[Dataset items]

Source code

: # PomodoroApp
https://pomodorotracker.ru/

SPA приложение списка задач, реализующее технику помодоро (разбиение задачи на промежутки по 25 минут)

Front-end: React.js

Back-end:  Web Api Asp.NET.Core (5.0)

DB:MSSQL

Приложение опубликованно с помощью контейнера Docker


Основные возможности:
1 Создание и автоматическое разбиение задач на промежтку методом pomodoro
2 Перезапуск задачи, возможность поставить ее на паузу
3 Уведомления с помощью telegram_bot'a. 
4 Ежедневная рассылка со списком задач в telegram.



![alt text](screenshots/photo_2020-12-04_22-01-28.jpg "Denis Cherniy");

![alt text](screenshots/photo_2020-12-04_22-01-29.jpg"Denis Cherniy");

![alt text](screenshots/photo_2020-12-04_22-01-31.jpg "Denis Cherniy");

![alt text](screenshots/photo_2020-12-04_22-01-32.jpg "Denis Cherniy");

*What is required*
Please find the lines in the data that contain the word "задачи" and copy them.

*Task solution*
SPA приложение списка задач, реализующее технику помодоро (разбиение задачи на промежутки по 25 минут)
2 Перезапуск задачи, возможность поставить ее на паузу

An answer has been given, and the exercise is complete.